My guess and my hope are that much of this emotional political tsunami stems from the reality that politics-as-usual has brought us inequities of all sorts — economic, environmental, voters’ rights, educational, access to health care, our personal and national safety and more. These are not easy or comfortable topics for many on this year’s political stage, but they loom large in the minds of voters. The Donald’s support base of largely white, lower income men without college degrees illustrates the frustration. They are people for whom today’s technology and economy are not working well. They may have lost jobs to other nations or to technological advancements and they are angry. Who would not be?

On the other end of the spectrum, Bernie Sanders appeals to women and younger voters, a real concern for Hillary Clinton. What is that appeal? Sanders talks about both free and debt-free higher education, notions much on the minds of younger people and others hoping to move up the educational ladder. 

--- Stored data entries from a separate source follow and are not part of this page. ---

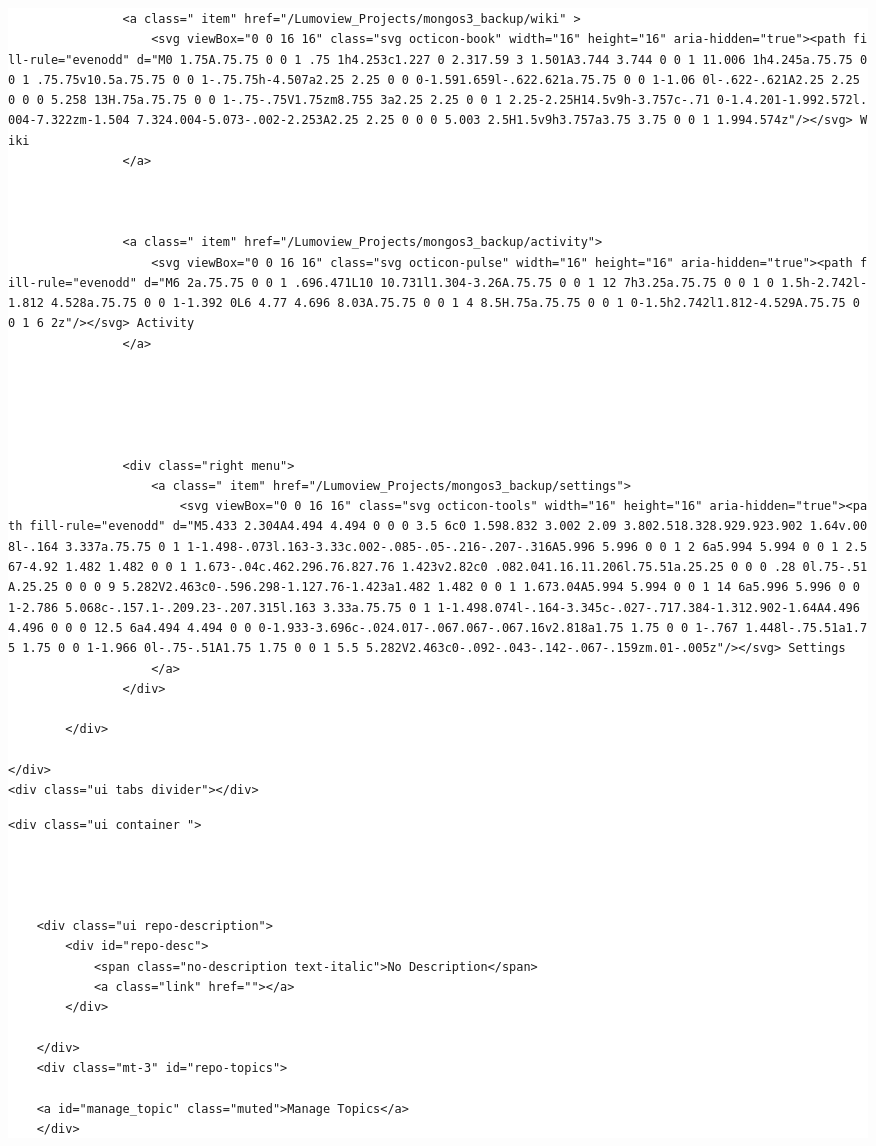 					<a class=" item" href="/Lumoview_Projects/mongos3_backup/wiki" >
						<svg viewBox="0 0 16 16" class="svg octicon-book" width="16" height="16" aria-hidden="true"><path fill-rule="evenodd" d="M0 1.75A.75.75 0 0 1 .75 1h4.253c1.227 0 2.317.59 3 1.501A3.744 3.744 0 0 1 11.006 1h4.245a.75.75 0 0 1 .75.75v10.5a.75.75 0 0 1-.75.75h-4.507a2.25 2.25 0 0 0-1.591.659l-.622.621a.75.75 0 0 1-1.06 0l-.622-.621A2.25 2.25 0 0 0 5.258 13H.75a.75.75 0 0 1-.75-.75V1.75zm8.755 3a2.25 2.25 0 0 1 2.25-2.25H14.5v9h-3.757c-.71 0-1.4.201-1.992.572l.004-7.322zm-1.504 7.324.004-5.073-.002-2.253A2.25 2.25 0 0 0 5.003 2.5H1.5v9h3.757a3.75 3.75 0 0 1 1.994.574z"/></svg> Wiki
					</a>
				

				
					<a class=" item" href="/Lumoview_Projects/mongos3_backup/activity">
						<svg viewBox="0 0 16 16" class="svg octicon-pulse" width="16" height="16" aria-hidden="true"><path fill-rule="evenodd" d="M6 2a.75.75 0 0 1 .696.471L10 10.731l1.304-3.26A.75.75 0 0 1 12 7h3.25a.75.75 0 0 1 0 1.5h-2.742l-1.812 4.528a.75.75 0 0 1-1.392 0L6 4.77 4.696 8.03A.75.75 0 0 1 4 8.5H.75a.75.75 0 0 1 0-1.5h2.742l1.812-4.529A.75.75 0 0 1 6 2z"/></svg> Activity
					</a>
				

				

				
					<div class="right menu">
						<a class=" item" href="/Lumoview_Projects/mongos3_backup/settings">
							<svg viewBox="0 0 16 16" class="svg octicon-tools" width="16" height="16" aria-hidden="true"><path fill-rule="evenodd" d="M5.433 2.304A4.494 4.494 0 0 0 3.5 6c0 1.598.832 3.002 2.09 3.802.518.328.929.923.902 1.64v.008l-.164 3.337a.75.75 0 1 1-1.498-.073l.163-3.33c.002-.085-.05-.216-.207-.316A5.996 5.996 0 0 1 2 6a5.994 5.994 0 0 1 2.567-4.92 1.482 1.482 0 0 1 1.673-.04c.462.296.76.827.76 1.423v2.82c0 .082.041.16.11.206l.75.51a.25.25 0 0 0 .28 0l.75-.51A.25.25 0 0 0 9 5.282V2.463c0-.596.298-1.127.76-1.423a1.482 1.482 0 0 1 1.673.04A5.994 5.994 0 0 1 14 6a5.996 5.996 0 0 1-2.786 5.068c-.157.1-.209.23-.207.315l.163 3.33a.75.75 0 1 1-1.498.074l-.164-3.345c-.027-.717.384-1.312.902-1.64A4.496 4.496 0 0 0 12.5 6a4.494 4.494 0 0 0-1.933-3.696c-.024.017-.067.067-.067.16v2.818a1.75 1.75 0 0 1-.767 1.448l-.75.51a1.75 1.75 0 0 1-1.966 0l-.75-.51A1.75 1.75 0 0 1 5.5 5.282V2.463c0-.092-.043-.142-.067-.159zm.01-.005z"/></svg> Settings
						</a>
					</div>
				
			</div>
		
	</div>
	<div class="ui tabs divider"></div>
</div>

	<div class="ui container ">
		



		<div class="ui repo-description">
			<div id="repo-desc">
				<span class="no-description text-italic">No Description</span>
				<a class="link" href=""></a>
			</div>
			
		</div>
		<div class="mt-3" id="repo-topics">
		
		<a id="manage_topic" class="muted">Manage Topics</a>
		</div>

In the midst of all this swirling frustration, candidates and voters seem farther away from each other than ever. Voters simply do not believe much of what they hear from candidates, often with good reason. An entire industry of debate fact checkers has popped up during the 2016 cycle, another of countless examples of our federal government having become so polarized by partisanship that it is virtually paralyzed. The immediate partisan reaction to last weekend’s sudden death of U.S. Supreme Court Justice Antonin Scalia is but the latest manifestation of our polarization.

All of this feels a bit like a high profile sports competition with both sides cheering and booing. 

Call me Pollyanna, but I have faith in the common sense of American voters. With only a few exceptions, we have elected reasonable people to our presidency, and I have my fingers crossed that we will do that this year as well. I also sense that voters will do our best to force candidates and our eventual party nominees into talking honestly not about what divides us but what shapes our daily lives — our jobs, our schools, the environment around us, our health, our safety. 

If those honest conversations can and do occur, America is likely to elect a reasonable and realistic president, be he or she a Democrat or a Republican. If they do not, the frustration and anger so many of us feel now can only grow and carry over into future election cycles and push us ever farther apart.